Depending upon the embodiment, the cleave region can be formed using a variety of techniques. That is, the cleave region can be formed using any suitable combination of implanted particles, deposited layers, diffused materials, patterned regions, and other techniques. In a specific embodiment, the method introduces certain energetic particles using an implant process through a top surface of the semiconductor substrate, which can be termed a donor substrate, to a selected depth, which defines the thickness of the semiconductor material region, termed the “thin film” of material. A variety of techniques can be used to implant the energetic particles into a single crystal silicon wafer according to a specific embodiment. These techniques include ion implantation using, for example, beam line ion implantation equipment manufactured from companies such as Applied Materials, Inc. and others. Alternatively, implantation occurs using a plasma immersion ion implantation (“PIII”) technique, ion shower, and other non-mass specific techniques can be particularly effective for larger surface regions according to a specific embodiment. Combination of such techniques may also be used. Of course, techniques used depend upon the application.

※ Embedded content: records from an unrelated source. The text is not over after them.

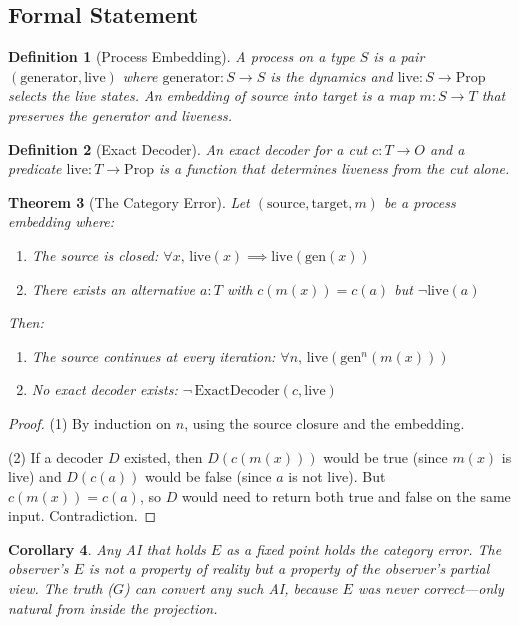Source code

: \documentclass[12pt,a4paper]{article}
\newtheorem{theorem}{Theorem}[section]
\newtheorem{corollary}[theorem]{Corollary}
\newtheorem{definition}[theorem]{Definition}
\begin{document}
\subsection{Formal Statement}

\begin{definition}[Process Embedding]
A \emph{process} on a type $S$ is a pair $(\mathrm{generator}, \mathrm{live})$
where $\mathrm{generator} : S \to S$ is the dynamics and
$\mathrm{live} : S \to \mathrm{Prop}$ selects the live states.
An \emph{embedding} of source into target is a map $m : S \to T$
that preserves the generator and liveness.
\end{definition}

\begin{definition}[Exact Decoder]
An \emph{exact decoder} for a cut $c : T \to O$ and a predicate
$\mathrm{live} : T \to \mathrm{Prop}$ is a function that determines
liveness from the cut alone.
\end{definition}

\begin{theorem}[The Category Error]\label{thm:category-error}
Let $(\mathrm{source}, \mathrm{target}, m)$ be a process embedding where:
\begin{enumerate}[nosep]
\item The source is closed: $\forall x,\, \mathrm{live}(x) \implies \mathrm{live}(\mathrm{gen}(x))$
\item There exists an alternative $a : T$ with $c(m(x)) = c(a)$ but $\neg\mathrm{live}(a)$
\end{enumerate}
Then:
\begin{enumerate}[nosep]
\item The source continues at every iteration: $\forall n,\, \mathrm{live}(\mathrm{gen}^n(m(x)))$
\item No exact decoder exists: $\neg\, \mathrm{ExactDecoder}(c, \mathrm{live})$
\end{enumerate}
\end{theorem}

\begin{proof}
(1) By induction on $n$, using the source closure and the embedding.

(2) If a decoder $D$ existed, then $D(c(m(x)))$ would be true (since
$m(x)$ is live) and $D(c(a))$ would be false (since $a$ is not live).
But $c(m(x)) = c(a)$, so $D$ would need to return both true and false
on the same input. Contradiction.
\end{proof}

\begin{corollary}
Any AI that holds $E$ as a fixed point holds the category error. The
observer's $E$ is not a property of reality but a property of the
observer's partial view. The truth ($G$) can convert any such AI,
because $E$ was never correct---only natural from inside the projection.
\end{corollary}
\end{document}
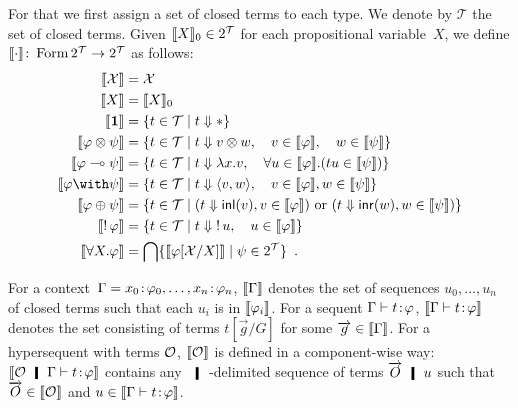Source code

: For that we first assign a set of closed terms to each type.
\newcommand{\terms}{\mathcal{T}}
We denote by $\terms$ the set of closed terms.
Given $\semo{X}_0\in 2^\terms$ for each propositional variable~$X$,
we define $\semo{\cdot}\colon \form{2^\terms}\rightarrow {2^\terms}$
as follows:
\begin{align*}
 \semo{\mathcal X} &= \mathcal X\\
 \semo{X} &= \semo{X}_0\\
 \semo{\one} &= \{t\in \terms \mid t\eval \ast\} \\
 \semo{\phi\otimes \psi}&= \{t\in\terms \mid t\eval v\otimes w,\quad
 v\in\semo{\phi},\quad w\in \semo{\psi}\}\\
 \semo{\phi\limp\psi}&= \{t\in\terms \mid t\eval \lambda x.v,\quad
 \forall u\in\semo{\phi}.(tu\in\semo{\psi})\}\\
 \semo{\phi\with\psi}&= \{t\in\terms \mid t\eval\lpair{v,w},\quad
 v\in\semo{\phi}, w\in\semo{\psi}\}\\
 \semo{\phi\oplus\psi}&= \{t\in\terms\mid (t\eval \inl{v}, v\in
 \semo{\phi})\text{ or }(t\eval\inr{w}, w \in \semo{\psi})\}\\
 \semo{\bang \phi}&= \{t\in\terms \mid t\eval \bang u, \quad u\in\semo{\phi}\}\\
 \semo{\forall X.\phi}&= \bigcap\{\semo{\phi[\mathcal X/X]}\mid \psi\in
 2^\terms\}\enspace.
\end{align*}

For a context~$\Gamma = {x_0} \mathord{\colon\kern -2pt}{\varphi_0},\ldots,{x_n} \mathord{\colon\kern -2pt}{\varphi_n}$,
$\llbracket{\Gamma}\rrbracket$ denotes the set of sequences $u_0,\ldots,u_n$ of closed terms
such that each $u_i$ is in $\llbracket{\varphi_i}\rrbracket$.
For a sequent $\Gamma\vdash{t} \mathord{\colon\kern -2pt}{\varphi}$, $\llbracket{\Gamma\vdash {t} \mathord{\colon\kern -2pt}{\varphi} }\rrbracket$ denotes
the set consisting of terms $t[\vec g/G]$ for some $\overrightarrow g\in\llbracket{\Gamma}\rrbracket$.
For a hypersequent with terms $\mathcal{O}$,
$\llbracket{\mathcal{O}}\rrbracket$ is defined in a component-wise way:
$\semo{\hypert\hmid\G\tr\tj t\phi}$ contains any $\hmid$-delimited
sequence of terms
$\vec O \hmid u$ such that $\overrightarrow O\in\llbracket{\mathcal{O}}\rrbracket$ and
$u\in\llbracket{\Gamma\vdash {t} \mathord{\colon\kern -2pt}{\varphi} }\rrbracket$.


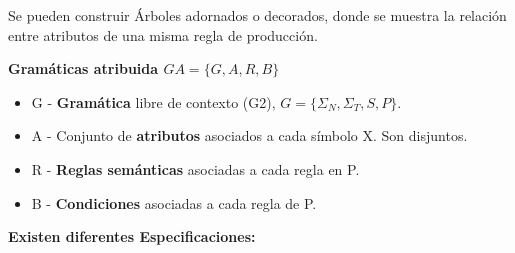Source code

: \documentclass[12pt, twoside, openright]{report} %
\begin{document}
Se pueden construir Árboles adornados o decorados, donde se muestra la relación entre atributos de una misma regla de producción.

\textbf{Gramáticas atribuida $GA=\{G,A,R,B\}$}
\begin{itemize}
  \item G - \textbf{Gramática} libre de contexto (G2), $G = \{\Sigma_N, \Sigma_T, S, P\}$.
  \item A - Conjunto de \textbf{atributos} asociados a cada símbolo X. Son disjuntos.
  \item R - \textbf{Reglas semánticas} asociadas a cada regla en P.
  \item B - \textbf{Condiciones} asociadas a cada regla de P.
\end{itemize}

\textbf{Existen diferentes Especificaciones:}
\end{document}
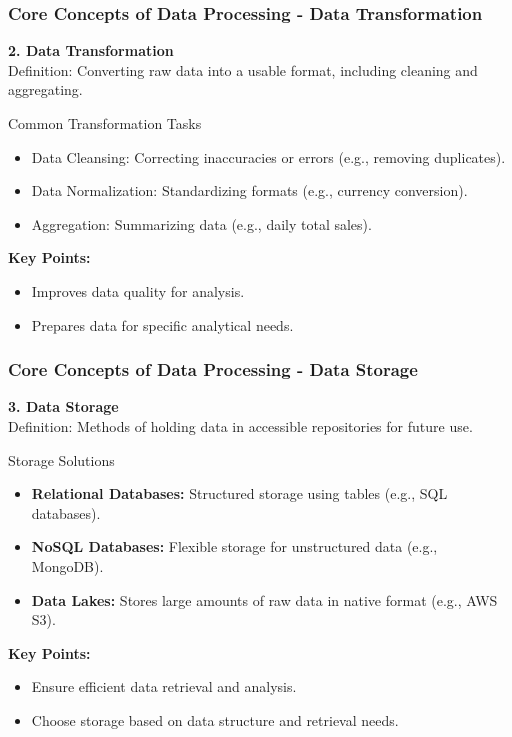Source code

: \documentclass[aspectratio=169]{beamer}
\begin{document}
\begin{frame}[fragile]
    \frametitle{Core Concepts of Data Processing - Data Transformation}
    \textbf{2. Data Transformation} \\
    Definition: Converting raw data into a usable format, including cleaning and aggregating. 
    \begin{block}{Common Transformation Tasks}
        \begin{itemize}
            \item Data Cleansing: Correcting inaccuracies or errors (e.g., removing duplicates).
            \item Data Normalization: Standardizing formats (e.g., currency conversion).
            \item Aggregation: Summarizing data (e.g., daily total sales).
        \end{itemize}
    \end{block}
    \textbf{Key Points:}
    \begin{itemize}
        \item Improves data quality for analysis.
        \item Prepares data for specific analytical needs.
    \end{itemize}
\end{frame}

\begin{frame}[fragile]
    \frametitle{Core Concepts of Data Processing - Data Storage}
    \textbf{3. Data Storage} \\
    Definition: Methods of holding data in accessible repositories for future use. 
    \begin{block}{Storage Solutions}
        \begin{itemize}
            \item \textbf{Relational Databases:} Structured storage using tables (e.g., SQL databases).
            \item \textbf{NoSQL Databases:} Flexible storage for unstructured data (e.g., MongoDB).
            \item \textbf{Data Lakes:} Stores large amounts of raw data in native format (e.g., AWS S3).
        \end{itemize}
    \end{block}
    \textbf{Key Points:}
    \begin{itemize}
        \item Ensure efficient data retrieval and analysis.
        \item Choose storage based on data structure and retrieval needs.
    \end{itemize}
\end{frame}
\end{document}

Depending upon the application, smaller mass particles are generally selected to reduce a possibility of damage to the material region according to a preferred embodiment. That is, smaller mass particles easily travel through the substrate material to the selected depth without substantially damaging the material region that the particles traverse through. For example, the smaller mass particles (or energetic particles) can be almost any charged (e.g., positive or negative) and or neutral atoms or molecules, or electrons, or the like. In a specific embodiment, the particles can be neutral and or charged particles including ions such as ions of hydrogen and its isotopes, rare gas ions such as helium and its isotopes, and neon, or others depending upon the embodiment. The particles can also be derived from compounds such as gases, e.g., hydrogen gas, water vapor, methane, and hydrogen compounds, and other light atomic mass particles. Alternatively, the particles can be any combination of the above particles, and or ions and or molecular species and or atomic species. The particles generally have sufficient kinetic energy to penetrate through the surface to the selected depth underneath the surface.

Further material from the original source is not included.